### Data for review

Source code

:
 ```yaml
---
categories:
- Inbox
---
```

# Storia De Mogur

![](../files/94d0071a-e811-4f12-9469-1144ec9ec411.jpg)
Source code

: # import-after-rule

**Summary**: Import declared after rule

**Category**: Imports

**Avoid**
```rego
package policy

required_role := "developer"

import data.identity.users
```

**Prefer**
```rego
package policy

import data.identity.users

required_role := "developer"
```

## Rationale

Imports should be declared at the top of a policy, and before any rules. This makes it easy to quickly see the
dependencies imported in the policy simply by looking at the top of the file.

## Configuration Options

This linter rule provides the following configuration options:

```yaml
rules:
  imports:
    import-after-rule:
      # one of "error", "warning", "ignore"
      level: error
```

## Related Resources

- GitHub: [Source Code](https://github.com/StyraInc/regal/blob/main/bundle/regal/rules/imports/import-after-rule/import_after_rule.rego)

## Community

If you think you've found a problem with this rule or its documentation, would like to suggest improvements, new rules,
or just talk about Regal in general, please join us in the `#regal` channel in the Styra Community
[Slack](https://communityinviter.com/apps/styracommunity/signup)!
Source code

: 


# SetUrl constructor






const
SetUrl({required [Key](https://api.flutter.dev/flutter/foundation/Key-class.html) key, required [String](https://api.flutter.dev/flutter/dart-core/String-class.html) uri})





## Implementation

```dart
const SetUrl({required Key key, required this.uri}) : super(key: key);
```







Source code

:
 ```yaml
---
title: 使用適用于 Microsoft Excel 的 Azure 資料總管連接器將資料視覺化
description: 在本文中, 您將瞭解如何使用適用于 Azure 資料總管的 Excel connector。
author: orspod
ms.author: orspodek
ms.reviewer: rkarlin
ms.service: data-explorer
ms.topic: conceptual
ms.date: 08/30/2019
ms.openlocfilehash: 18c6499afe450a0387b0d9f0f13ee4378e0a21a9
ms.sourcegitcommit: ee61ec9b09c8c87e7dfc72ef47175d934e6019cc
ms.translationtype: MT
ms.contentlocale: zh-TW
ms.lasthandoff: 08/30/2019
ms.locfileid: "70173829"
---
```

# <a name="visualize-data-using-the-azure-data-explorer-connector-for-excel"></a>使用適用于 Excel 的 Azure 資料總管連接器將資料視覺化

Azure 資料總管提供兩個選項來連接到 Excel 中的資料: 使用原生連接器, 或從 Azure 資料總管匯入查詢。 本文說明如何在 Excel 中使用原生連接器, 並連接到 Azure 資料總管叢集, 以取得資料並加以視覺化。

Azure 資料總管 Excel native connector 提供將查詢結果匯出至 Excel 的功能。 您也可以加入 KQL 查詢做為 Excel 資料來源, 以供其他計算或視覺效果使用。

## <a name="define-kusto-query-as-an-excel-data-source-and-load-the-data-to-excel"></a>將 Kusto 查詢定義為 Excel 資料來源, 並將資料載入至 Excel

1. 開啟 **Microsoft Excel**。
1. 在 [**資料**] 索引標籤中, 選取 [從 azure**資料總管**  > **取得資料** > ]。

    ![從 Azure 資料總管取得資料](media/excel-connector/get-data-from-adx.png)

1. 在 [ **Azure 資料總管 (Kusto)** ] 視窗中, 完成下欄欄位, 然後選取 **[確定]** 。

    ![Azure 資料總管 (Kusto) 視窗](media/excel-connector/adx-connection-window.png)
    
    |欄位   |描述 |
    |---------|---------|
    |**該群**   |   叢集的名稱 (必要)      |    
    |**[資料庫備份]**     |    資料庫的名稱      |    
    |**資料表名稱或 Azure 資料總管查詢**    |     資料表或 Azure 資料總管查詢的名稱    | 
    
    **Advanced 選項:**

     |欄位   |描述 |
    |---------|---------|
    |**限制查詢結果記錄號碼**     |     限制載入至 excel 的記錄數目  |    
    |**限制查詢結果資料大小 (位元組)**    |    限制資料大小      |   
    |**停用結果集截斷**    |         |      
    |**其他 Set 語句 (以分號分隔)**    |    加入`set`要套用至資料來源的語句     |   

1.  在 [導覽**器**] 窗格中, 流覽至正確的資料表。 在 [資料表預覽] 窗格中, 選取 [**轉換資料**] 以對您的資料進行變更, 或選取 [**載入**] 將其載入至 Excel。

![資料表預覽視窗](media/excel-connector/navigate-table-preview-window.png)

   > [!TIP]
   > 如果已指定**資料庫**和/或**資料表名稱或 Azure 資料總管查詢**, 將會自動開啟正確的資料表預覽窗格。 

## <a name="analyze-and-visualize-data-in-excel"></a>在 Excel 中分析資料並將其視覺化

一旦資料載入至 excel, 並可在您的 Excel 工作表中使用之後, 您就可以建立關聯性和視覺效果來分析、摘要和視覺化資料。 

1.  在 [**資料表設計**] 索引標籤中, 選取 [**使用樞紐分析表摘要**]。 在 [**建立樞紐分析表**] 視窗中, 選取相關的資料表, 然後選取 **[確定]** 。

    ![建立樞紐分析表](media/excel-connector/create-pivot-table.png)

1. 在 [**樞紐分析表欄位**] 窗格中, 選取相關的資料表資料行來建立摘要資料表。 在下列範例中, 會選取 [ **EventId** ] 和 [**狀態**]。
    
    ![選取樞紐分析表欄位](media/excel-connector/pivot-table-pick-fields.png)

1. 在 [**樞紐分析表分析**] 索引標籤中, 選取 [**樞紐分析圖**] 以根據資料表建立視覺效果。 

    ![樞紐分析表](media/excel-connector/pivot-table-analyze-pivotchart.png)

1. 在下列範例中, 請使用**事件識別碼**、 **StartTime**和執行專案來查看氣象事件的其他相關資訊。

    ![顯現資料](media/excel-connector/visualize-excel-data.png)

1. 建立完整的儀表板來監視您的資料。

### Exercise details
Reproduce each entry word for word.

### Result
Source code

:
 ```yaml
---
categories:
- Inbox
---
```

# Storia De Mogur

![](../files/94d0071a-e811-4f12-9469-1144ec9ec411.jpg)
Source code

: # import-after-rule

**Summary**: Import declared after rule

**Category**: Imports

**Avoid**
```rego
package policy

required_role := "developer"

import data.identity.users
```

**Prefer**
```rego
package policy

import data.identity.users

required_role := "developer"
```

## Rationale

Imports should be declared at the top of a policy, and before any rules. This makes it easy to quickly see the
dependencies imported in the policy simply by looking at the top of the file.

## Configuration Options

This linter rule provides the following configuration options:

```yaml
rules:
  imports:
    import-after-rule:
      # one of "error", "warning", "ignore"
      level: error
```

## Related Resources

- GitHub: [Source Code](https://github.com/StyraInc/regal/blob/main/bundle/regal/rules/imports/import-after-rule/import_after_rule.rego)

## Community

If you think you've found a problem with this rule or its documentation, would like to suggest improvements, new rules,
or just talk about Regal in general, please join us in the `#regal` channel in the Styra Community
[Slack](https://communityinviter.com/apps/styracommunity/signup)!
Source code

: 


# SetUrl constructor






const
SetUrl({required [Key](https://api.flutter.dev/flutter/foundation/Key-class.html) key, required [String](https://api.flutter.dev/flutter/dart-core/String-class.html) uri})





## Implementation

```dart
const SetUrl({required Key key, required this.uri}) : super(key: key);
```







Source code

:
 ```yaml
---
title: 使用適用于 Microsoft Excel 的 Azure 資料總管連接器將資料視覺化
description: 在本文中, 您將瞭解如何使用適用于 Azure 資料總管的 Excel connector。
author: orspod
ms.author: orspodek
ms.reviewer: rkarlin
ms.service: data-explorer
ms.topic: conceptual
ms.date: 08/30/2019
ms.openlocfilehash: 18c6499afe450a0387b0d9f0f13ee4378e0a21a9
ms.sourcegitcommit: ee61ec9b09c8c87e7dfc72ef47175d934e6019cc
ms.translationtype: MT
ms.contentlocale: zh-TW
ms.lasthandoff: 08/30/2019
ms.locfileid: "70173829"
---
```

# <a name="visualize-data-using-the-azure-data-explorer-connector-for-excel"></a>使用適用于 Excel 的 Azure 資料總管連接器將資料視覺化

Azure 資料總管提供兩個選項來連接到 Excel 中的資料: 使用原生連接器, 或從 Azure 資料總管匯入查詢。 本文說明如何在 Excel 中使用原生連接器, 並連接到 Azure 資料總管叢集, 以取得資料並加以視覺化。

Azure 資料總管 Excel native connector 提供將查詢結果匯出至 Excel 的功能。 您也可以加入 KQL 查詢做為 Excel 資料來源, 以供其他計算或視覺效果使用。

## <a name="define-kusto-query-as-an-excel-data-source-and-load-the-data-to-excel"></a>將 Kusto 查詢定義為 Excel 資料來源, 並將資料載入至 Excel

1. 開啟 **Microsoft Excel**。
1. 在 [**資料**] 索引標籤中, 選取 [從 azure**資料總管**  > **取得資料** > ]。

    ![從 Azure 資料總管取得資料](media/excel-connector/get-data-from-adx.png)

1. 在 [ **Azure 資料總管 (Kusto)** ] 視窗中, 完成下欄欄位, 然後選取 **[確定]** 。

    ![Azure 資料總管 (Kusto) 視窗](media/excel-connector/adx-connection-window.png)
    
    |欄位   |描述 |
    |---------|---------|
    |**該群**   |   叢集的名稱 (必要)      |    
    |**[資料庫備份]**     |    資料庫的名稱      |    
    |**資料表名稱或 Azure 資料總管查詢**    |     資料表或 Azure 資料總管查詢的名稱    | 
    
    **Advanced 選項:**

     |欄位   |描述 |
    |---------|---------|
    |**限制查詢結果記錄號碼**     |     限制載入至 excel 的記錄數目  |    
    |**限制查詢結果資料大小 (位元組)**    |    限制資料大小      |   
    |**停用結果集截斷**    |         |      
    |**其他 Set 語句 (以分號分隔)**    |    加入`set`要套用至資料來源的語句     |   

1.  在 [導覽**器**] 窗格中, 流覽至正確的資料表。 在 [資料表預覽] 窗格中, 選取 [**轉換資料**] 以對您的資料進行變更, 或選取 [**載入**] 將其載入至 Excel。

![資料表預覽視窗](media/excel-connector/navigate-table-preview-window.png)

   > [!TIP]
   > 如果已指定**資料庫**和/或**資料表名稱或 Azure 資料總管查詢**, 將會自動開啟正確的資料表預覽窗格。 

## <a name="analyze-and-visualize-data-in-excel"></a>在 Excel 中分析資料並將其視覺化

一旦資料載入至 excel, 並可在您的 Excel 工作表中使用之後, 您就可以建立關聯性和視覺效果來分析、摘要和視覺化資料。 

1.  在 [**資料表設計**] 索引標籤中, 選取 [**使用樞紐分析表摘要**]。 在 [**建立樞紐分析表**] 視窗中, 選取相關的資料表, 然後選取 **[確定]** 。

    ![建立樞紐分析表](media/excel-connector/create-pivot-table.png)

1. 在 [**樞紐分析表欄位**] 窗格中, 選取相關的資料表資料行來建立摘要資料表。 在下列範例中, 會選取 [ **EventId** ] 和 [**狀態**]。
    
    ![選取樞紐分析表欄位](media/excel-connector/pivot-table-pick-fields.png)

1. 在 [**樞紐分析表分析**] 索引標籤中, 選取 [**樞紐分析圖**] 以根據資料表建立視覺效果。 

    ![樞紐分析表](media/excel-connector/pivot-table-analyze-pivotchart.png)

1. 在下列範例中, 請使用**事件識別碼**、 **StartTime**和執行專案來查看氣象事件的其他相關資訊。

    ![顯現資料](media/excel-connector/visualize-excel-data.png)

1. 建立完整的儀表板來監視您的資料。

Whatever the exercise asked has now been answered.